» **EXERCISE INSTRUCTIONS**
Take the entries below and give them back exactly. Leave out nothing.

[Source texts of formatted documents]
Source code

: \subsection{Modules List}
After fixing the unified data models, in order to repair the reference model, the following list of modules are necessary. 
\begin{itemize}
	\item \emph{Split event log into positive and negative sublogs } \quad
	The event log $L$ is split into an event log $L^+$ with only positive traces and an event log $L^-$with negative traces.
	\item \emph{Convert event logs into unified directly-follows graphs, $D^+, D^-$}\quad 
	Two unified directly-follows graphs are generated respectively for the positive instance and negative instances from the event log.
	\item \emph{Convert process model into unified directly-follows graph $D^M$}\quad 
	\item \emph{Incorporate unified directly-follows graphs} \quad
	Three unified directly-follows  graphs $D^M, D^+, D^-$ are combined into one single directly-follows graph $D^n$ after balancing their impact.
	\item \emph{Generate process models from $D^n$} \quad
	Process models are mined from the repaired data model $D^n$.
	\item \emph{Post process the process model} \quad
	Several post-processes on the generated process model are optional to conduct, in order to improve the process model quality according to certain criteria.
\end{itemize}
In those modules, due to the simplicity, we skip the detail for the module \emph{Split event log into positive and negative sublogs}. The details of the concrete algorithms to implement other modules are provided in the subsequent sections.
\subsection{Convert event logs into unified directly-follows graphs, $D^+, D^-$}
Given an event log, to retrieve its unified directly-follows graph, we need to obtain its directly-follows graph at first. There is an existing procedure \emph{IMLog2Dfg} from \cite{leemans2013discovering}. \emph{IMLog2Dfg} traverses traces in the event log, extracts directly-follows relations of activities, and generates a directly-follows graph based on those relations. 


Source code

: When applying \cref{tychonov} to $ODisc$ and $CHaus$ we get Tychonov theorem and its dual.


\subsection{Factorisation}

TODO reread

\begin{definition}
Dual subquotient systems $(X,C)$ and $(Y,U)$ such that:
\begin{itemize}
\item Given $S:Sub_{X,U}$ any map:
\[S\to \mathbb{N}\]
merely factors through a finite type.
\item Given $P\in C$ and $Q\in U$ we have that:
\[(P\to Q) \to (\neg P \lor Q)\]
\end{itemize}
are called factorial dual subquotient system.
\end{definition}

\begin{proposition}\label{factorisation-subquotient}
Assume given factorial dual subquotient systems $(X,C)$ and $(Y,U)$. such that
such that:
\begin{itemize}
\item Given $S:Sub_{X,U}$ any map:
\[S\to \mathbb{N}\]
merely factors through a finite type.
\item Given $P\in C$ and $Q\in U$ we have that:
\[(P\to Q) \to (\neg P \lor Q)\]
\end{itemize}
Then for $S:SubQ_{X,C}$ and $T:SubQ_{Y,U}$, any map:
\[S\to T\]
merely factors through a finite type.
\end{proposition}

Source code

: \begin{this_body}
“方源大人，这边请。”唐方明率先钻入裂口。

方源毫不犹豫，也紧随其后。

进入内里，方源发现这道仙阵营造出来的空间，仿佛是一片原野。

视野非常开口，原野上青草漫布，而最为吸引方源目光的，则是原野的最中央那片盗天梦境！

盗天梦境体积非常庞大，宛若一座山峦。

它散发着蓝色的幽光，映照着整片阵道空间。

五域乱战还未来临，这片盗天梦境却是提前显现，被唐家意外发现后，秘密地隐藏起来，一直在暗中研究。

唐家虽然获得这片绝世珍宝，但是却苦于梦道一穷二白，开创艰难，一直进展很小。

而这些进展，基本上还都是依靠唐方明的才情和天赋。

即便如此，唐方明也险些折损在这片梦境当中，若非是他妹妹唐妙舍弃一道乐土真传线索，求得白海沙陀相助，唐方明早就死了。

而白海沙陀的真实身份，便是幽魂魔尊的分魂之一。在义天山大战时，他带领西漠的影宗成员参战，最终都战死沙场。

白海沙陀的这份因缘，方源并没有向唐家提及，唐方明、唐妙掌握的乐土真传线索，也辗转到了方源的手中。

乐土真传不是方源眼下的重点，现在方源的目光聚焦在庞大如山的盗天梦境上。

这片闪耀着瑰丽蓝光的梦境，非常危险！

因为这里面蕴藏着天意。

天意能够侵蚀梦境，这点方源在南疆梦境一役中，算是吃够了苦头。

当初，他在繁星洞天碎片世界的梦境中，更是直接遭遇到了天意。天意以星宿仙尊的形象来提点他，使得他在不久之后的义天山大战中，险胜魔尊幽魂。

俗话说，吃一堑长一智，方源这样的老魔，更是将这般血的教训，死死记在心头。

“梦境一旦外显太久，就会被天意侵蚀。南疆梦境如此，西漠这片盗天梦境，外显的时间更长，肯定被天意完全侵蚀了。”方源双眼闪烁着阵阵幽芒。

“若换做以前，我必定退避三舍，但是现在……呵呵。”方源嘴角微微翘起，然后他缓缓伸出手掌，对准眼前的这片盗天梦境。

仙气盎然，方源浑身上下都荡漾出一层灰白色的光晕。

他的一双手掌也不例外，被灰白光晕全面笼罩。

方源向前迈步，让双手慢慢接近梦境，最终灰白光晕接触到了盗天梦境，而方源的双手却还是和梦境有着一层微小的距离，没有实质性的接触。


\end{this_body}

» **PROBLEM SOLUTION**
Source code

: \subsection{Modules List}
After fixing the unified data models, in order to repair the reference model, the following list of modules are necessary. 
\begin{itemize}
	\item \emph{Split event log into positive and negative sublogs } \quad
	The event log $L$ is split into an event log $L^+$ with only positive traces and an event log $L^-$with negative traces.
	\item \emph{Convert event logs into unified directly-follows graphs, $D^+, D^-$}\quad 
	Two unified directly-follows graphs are generated respectively for the positive instance and negative instances from the event log.
	\item \emph{Convert process model into unified directly-follows graph $D^M$}\quad 
	\item \emph{Incorporate unified directly-follows graphs} \quad
	Three unified directly-follows  graphs $D^M, D^+, D^-$ are combined into one single directly-follows graph $D^n$ after balancing their impact.
	\item \emph{Generate process models from $D^n$} \quad
	Process models are mined from the repaired data model $D^n$.
	\item \emph{Post process the process model} \quad
	Several post-processes on the generated process model are optional to conduct, in order to improve the process model quality according to certain criteria.
\end{itemize}
In those modules, due to the simplicity, we skip the detail for the module \emph{Split event log into positive and negative sublogs}. The details of the concrete algorithms to implement other modules are provided in the subsequent sections.
\subsection{Convert event logs into unified directly-follows graphs, $D^+, D^-$}
Given an event log, to retrieve its unified directly-follows graph, we need to obtain its directly-follows graph at first. There is an existing procedure \emph{IMLog2Dfg} from \cite{leemans2013discovering}. \emph{IMLog2Dfg} traverses traces in the event log, extracts directly-follows relations of activities, and generates a directly-follows graph based on those relations. 


Source code

: When applying \cref{tychonov} to $ODisc$ and $CHaus$ we get Tychonov theorem and its dual.


\subsection{Factorisation}

TODO reread

\begin{definition}
Dual subquotient systems $(X,C)$ and $(Y,U)$ such that:
\begin{itemize}
\item Given $S:Sub_{X,U}$ any map:
\[S\to \mathbb{N}\]
merely factors through a finite type.
\item Given $P\in C$ and $Q\in U$ we have that:
\[(P\to Q) \to (\neg P \lor Q)\]
\end{itemize}
are called factorial dual subquotient system.
\end{definition}

\begin{proposition}\label{factorisation-subquotient}
Assume given factorial dual subquotient systems $(X,C)$ and $(Y,U)$. such that
such that:
\begin{itemize}
\item Given $S:Sub_{X,U}$ any map:
\[S\to \mathbb{N}\]
merely factors through a finite type.
\item Given $P\in C$ and $Q\in U$ we have that:
\[(P\to Q) \to (\neg P \lor Q)\]
\end{itemize}
Then for $S:SubQ_{X,C}$ and $T:SubQ_{Y,U}$, any map:
\[S\to T\]
merely factors through a finite type.
\end{proposition}

Source code

: \begin{this_body}
“方源大人，这边请。”唐方明率先钻入裂口。

方源毫不犹豫，也紧随其后。

进入内里，方源发现这道仙阵营造出来的空间，仿佛是一片原野。

视野非常开口，原野上青草漫布，而最为吸引方源目光的，则是原野的最中央那片盗天梦境！

盗天梦境体积非常庞大，宛若一座山峦。

它散发着蓝色的幽光，映照着整片阵道空间。

五域乱战还未来临，这片盗天梦境却是提前显现，被唐家意外发现后，秘密地隐藏起来，一直在暗中研究。

唐家虽然获得这片绝世珍宝，但是却苦于梦道一穷二白，开创艰难，一直进展很小。

而这些进展，基本上还都是依靠唐方明的才情和天赋。

即便如此，唐方明也险些折损在这片梦境当中，若非是他妹妹唐妙舍弃一道乐土真传线索，求得白海沙陀相助，唐方明早就死了。

而白海沙陀的真实身份，便是幽魂魔尊的分魂之一。在义天山大战时，他带领西漠的影宗成员参战，最终都战死沙场。

白海沙陀的这份因缘，方源并没有向唐家提及，唐方明、唐妙掌握的乐土真传线索，也辗转到了方源的手中。

乐土真传不是方源眼下的重点，现在方源的目光聚焦在庞大如山的盗天梦境上。

这片闪耀着瑰丽蓝光的梦境，非常危险！

因为这里面蕴藏着天意。

天意能够侵蚀梦境，这点方源在南疆梦境一役中，算是吃够了苦头。

当初，他在繁星洞天碎片世界的梦境中，更是直接遭遇到了天意。天意以星宿仙尊的形象来提点他，使得他在不久之后的义天山大战中，险胜魔尊幽魂。

俗话说，吃一堑长一智，方源这样的老魔，更是将这般血的教训，死死记在心头。

“梦境一旦外显太久，就会被天意侵蚀。南疆梦境如此，西漠这片盗天梦境，外显的时间更长，肯定被天意完全侵蚀了。”方源双眼闪烁着阵阵幽芒。

“若换做以前，我必定退避三舍，但是现在……呵呵。”方源嘴角微微翘起，然后他缓缓伸出手掌，对准眼前的这片盗天梦境。

仙气盎然，方源浑身上下都荡漾出一层灰白色的光晕。

他的一双手掌也不例外，被灰白光晕全面笼罩。

方源向前迈步，让双手慢慢接近梦境，最终灰白光晕接触到了盗天梦境，而方源的双手却还是和梦境有着一层微小的距离，没有实质性的接触。


\end{this_body}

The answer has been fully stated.